Theory of Evolution

Evolution is any change across successive generations in the inherited characteristics of biological populations. Evolutionary processes give rise to diversity at every level of biological organisation, including species, individual organisms and molecules such as DNA and proteins.
Life on Earth originated and then evolved from a universal common ancestor approximately 3.7 billion years ago. Repeated speciation and the divergence of life can be inferred from shared sets of biochemical and morphological traits, or by shared DNA sequences.
These homologous traits and sequences are more similar among species that share a more recent common ancestor, and can be used to reconstruct evolutionary histories, using both existing species and the fossil record.
Existing patterns of biodiversity have been shaped both by speciation and by extinction.   Charles Darwin was the first to formulate a scientific argument for the theory of evolution by means of natural selection.
Evolution by natural selection is a process that is inferred from three facts about populations:
1) more offspring are produced than can possibly survive,
2) traits vary among individuals, leading to differential rates of survival and reproduction, and
3) trait differences are heritable.
Thus, when members of a population die they are replaced by the progeny of parents that were better adapted to survive and reproduce in the environment in which natural selection took place.
This process creates and preserves traits that are seemingly fitted for the functional roles they perform. Natural selection is the only known cause of adaptation, but not the only known cause of evolution.
Other, nonadaptive causes of evolution include mutation and genetic drift.   In the early 20th century, genetics was integrated with Darwin’s theory of evolution by natural selection through the discipline of population genetics.
The importance of natural selection as a cause of evolution was accepted into other branches of biology. Moreover, previously held notions about evolution, such as orthogenesis and “progress” became obsolete.

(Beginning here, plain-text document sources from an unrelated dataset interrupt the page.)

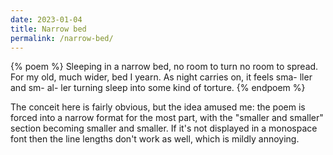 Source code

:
 ```yaml
---
date: 2023-01-04
title: Narrow bed
permalink: /narrow-bed/
---
```


{% poem %}
Sleeping in
a narrow
bed, no
room to
turn no
room to
spread.
For my old, much wider, bed I yearn.
As night
carries
on, it
feels
sma-
ller
and
sm-
al-
ler
turning sleep into
some kind of torture.
{% endpoem %}

The conceit here is fairly obvious, but the idea amused me: the poem is
forced into a narrow format for the most part, with the "smaller and smaller"
section becoming smaller and smaller. If it's not displayed in a monospace
font then the line lengths don't work as well, which is mildly annoying. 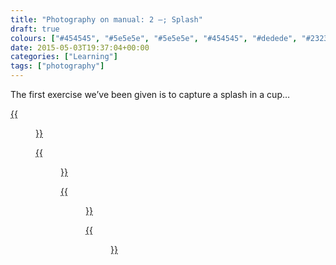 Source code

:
 ```yaml
---
title: "Photography on manual: 2 –; Splash"
draft: true
colours: ["#454545", "#5e5e5e", "#5e5e5e", "#454545", "#dedede", "#232323", "#dedede"]
date: 2015-05-03T19:37:04+00:00
categories: ["Learning"]
tags: ["photography"]
---
```


The first exercise we’ve been given is to capture a splash in a cup…

[{{<figure class="wp-caption aligncenter size-full wp-image-4663" src="/images/2015/05/DSCF3495-small.jpg" alt="Tea splashing out of a mug on the kitchen floor" width="1500" height="1000" caption="**First splash.** My kitchen is in a basement, so it’s a little bit dark. Even with the ISO jacked all the way up, this was the lightest I could get with the fastest possible shutter speed.">}}](/images/2015/05/DSCF3495-small.jpg)

[{{<figure class="wp-caption aligncenter size-full wp-image-4664" src="/images/2015/05/DSCF3521-small.jpg" alt="Tea splashing out of a mug, outdoors on a patio" width="1500" height="1000" caption="**Second splash.** So I went outside! Unfortunately my burst caught the splash a bit late.">}}](/images/2015/05/DSCF3521-small.jpg)

[{{<figure class="wp-caption aligncenter size-full wp-image-4665" src="/images/2015/05/DSCF3527-small.jpg" alt="Tea splashing out of a mug, outdoors on a patio. Plant pot on the left." width="1500" height="1000" caption="**Best splash.** Finally got the hang of it. Though I wonder if the plant pot on the left spoils the composition.">}}](/images/2015/05/DSCF3527-small.jpg)

[{{<figure class="wp-caption aligncenter size-full wp-image-4666" src="/images/2015/05/DSCF3527-square-small.jpg" alt="Tea splashing out of a mug, outdoors on a patio. Square crop." width="1500" height="1464" caption="**Best splash, cropped.** If I crop the pot out, but keep it landscape, I cut too much of the splash out. I’m not sure if square works either.">}}](/images/2015/05/DSCF3527-square-small.jpg)
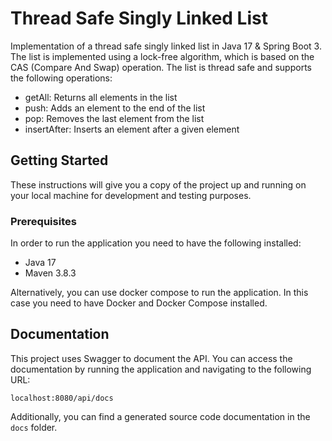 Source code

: # Thread Safe Singly Linked List

Implementation of a thread safe singly linked list in Java 17 & Spring Boot 3.
The list is implemented using a lock-free algorithm, which is based on the
CAS (Compare And Swap) operation. The list is thread safe and supports
the following operations:

- getAll: Returns all elements in the list
- push: Adds an element to the end of the list
- pop: Removes the last element from the list
- insertAfter: Inserts an element after a given element

## Getting Started

These instructions will give you a copy of the project up and running on
your local machine for development and testing purposes.

### Prerequisites

In order to run the application you need to have the following installed:

- Java 17
- Maven 3.8.3

Alternatively, you can use docker compose to run the application. In this case
you need to have Docker and Docker Compose installed.

## Documentation

This project uses Swagger to document the API. You can access the documentation
by running the application and navigating to the following URL:

```
localhost:8080/api/docs
```

Additionally, you can find a generated source code documentation in the `docs` folder.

Scientists continue to study various aspects of evolution by forming and testing hypotheses, constructing scientific theories, using observational data, and performing experiments in both the field and the laboratory.
Biologists agree that descent with modification is one of the most reliably established facts in science. Discoveries in evolutionary biology have made a significant impact not just within the traditional branches of biology, but also in other academic disciplines (e.g., anthropology and psychology) and on society at large.